_WORK REQUEST_
Could you filter the records below and return each line that holds "words"?

_INFORMATION GIVEN_
------------------------------------

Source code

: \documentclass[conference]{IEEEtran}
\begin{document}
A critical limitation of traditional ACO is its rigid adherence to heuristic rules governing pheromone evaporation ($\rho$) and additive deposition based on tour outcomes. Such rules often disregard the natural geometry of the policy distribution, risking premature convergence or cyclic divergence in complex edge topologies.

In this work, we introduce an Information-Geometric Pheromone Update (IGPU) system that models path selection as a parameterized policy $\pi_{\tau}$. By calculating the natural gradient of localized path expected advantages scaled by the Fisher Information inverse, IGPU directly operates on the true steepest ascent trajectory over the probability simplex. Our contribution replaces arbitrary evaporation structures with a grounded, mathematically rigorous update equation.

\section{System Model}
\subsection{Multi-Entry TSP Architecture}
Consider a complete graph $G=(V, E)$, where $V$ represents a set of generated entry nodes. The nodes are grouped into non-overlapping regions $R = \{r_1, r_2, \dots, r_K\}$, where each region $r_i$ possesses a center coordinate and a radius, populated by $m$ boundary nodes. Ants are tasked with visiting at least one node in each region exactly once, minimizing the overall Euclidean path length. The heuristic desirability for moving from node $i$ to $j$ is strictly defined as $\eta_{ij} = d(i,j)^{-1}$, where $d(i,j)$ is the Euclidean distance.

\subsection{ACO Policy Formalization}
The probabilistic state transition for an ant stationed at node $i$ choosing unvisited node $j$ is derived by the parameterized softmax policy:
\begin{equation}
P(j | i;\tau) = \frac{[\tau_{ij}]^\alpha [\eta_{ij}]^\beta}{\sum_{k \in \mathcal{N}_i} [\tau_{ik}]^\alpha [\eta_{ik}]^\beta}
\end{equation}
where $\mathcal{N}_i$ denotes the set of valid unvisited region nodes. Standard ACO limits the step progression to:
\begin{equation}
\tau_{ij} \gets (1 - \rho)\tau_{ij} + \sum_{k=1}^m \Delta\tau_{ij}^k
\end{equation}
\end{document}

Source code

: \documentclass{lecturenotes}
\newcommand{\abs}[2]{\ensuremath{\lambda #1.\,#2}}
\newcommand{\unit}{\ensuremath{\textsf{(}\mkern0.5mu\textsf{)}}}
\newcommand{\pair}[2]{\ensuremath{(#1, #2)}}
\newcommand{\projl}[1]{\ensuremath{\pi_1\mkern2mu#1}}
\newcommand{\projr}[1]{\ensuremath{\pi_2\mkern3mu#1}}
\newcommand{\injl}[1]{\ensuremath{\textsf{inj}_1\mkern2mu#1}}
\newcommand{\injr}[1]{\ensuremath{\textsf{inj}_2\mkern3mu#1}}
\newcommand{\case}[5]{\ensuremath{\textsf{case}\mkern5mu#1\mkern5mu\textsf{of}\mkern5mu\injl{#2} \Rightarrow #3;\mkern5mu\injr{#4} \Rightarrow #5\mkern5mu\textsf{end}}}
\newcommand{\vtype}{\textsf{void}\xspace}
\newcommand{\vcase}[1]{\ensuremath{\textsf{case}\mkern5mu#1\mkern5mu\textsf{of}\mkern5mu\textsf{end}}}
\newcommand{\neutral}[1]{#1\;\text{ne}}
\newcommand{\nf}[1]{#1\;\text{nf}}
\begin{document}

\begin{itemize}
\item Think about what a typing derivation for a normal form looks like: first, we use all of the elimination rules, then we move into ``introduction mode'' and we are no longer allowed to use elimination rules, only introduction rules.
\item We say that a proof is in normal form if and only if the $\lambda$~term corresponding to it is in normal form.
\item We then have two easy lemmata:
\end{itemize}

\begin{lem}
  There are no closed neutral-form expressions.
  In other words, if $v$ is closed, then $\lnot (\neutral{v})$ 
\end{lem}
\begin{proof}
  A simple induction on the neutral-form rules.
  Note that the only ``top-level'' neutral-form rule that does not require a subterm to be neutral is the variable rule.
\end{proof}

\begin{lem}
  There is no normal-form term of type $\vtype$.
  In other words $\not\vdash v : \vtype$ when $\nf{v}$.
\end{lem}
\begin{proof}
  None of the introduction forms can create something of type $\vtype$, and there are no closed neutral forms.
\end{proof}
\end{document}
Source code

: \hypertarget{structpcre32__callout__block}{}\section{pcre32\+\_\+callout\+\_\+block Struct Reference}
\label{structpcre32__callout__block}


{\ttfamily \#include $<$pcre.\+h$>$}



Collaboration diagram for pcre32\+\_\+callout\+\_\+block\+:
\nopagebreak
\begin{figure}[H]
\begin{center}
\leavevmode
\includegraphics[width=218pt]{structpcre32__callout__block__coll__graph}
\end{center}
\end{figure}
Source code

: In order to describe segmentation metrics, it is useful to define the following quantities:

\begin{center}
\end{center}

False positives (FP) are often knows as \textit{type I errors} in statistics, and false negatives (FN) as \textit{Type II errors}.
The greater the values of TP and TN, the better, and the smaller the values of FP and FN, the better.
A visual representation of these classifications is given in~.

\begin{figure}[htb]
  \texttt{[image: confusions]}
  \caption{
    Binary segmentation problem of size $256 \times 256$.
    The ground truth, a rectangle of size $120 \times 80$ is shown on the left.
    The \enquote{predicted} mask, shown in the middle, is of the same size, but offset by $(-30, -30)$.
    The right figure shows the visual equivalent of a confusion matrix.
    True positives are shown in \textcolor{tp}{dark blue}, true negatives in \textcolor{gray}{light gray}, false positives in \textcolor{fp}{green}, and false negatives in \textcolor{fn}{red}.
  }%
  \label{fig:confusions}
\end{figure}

------------------------------------

_YOUR SOLUTION_
  In other words, if $v$ is closed, then $\lnot (\neutral{v})$ 
  In other words $\not\vdash v : \vtype$ when $\nf{v}$.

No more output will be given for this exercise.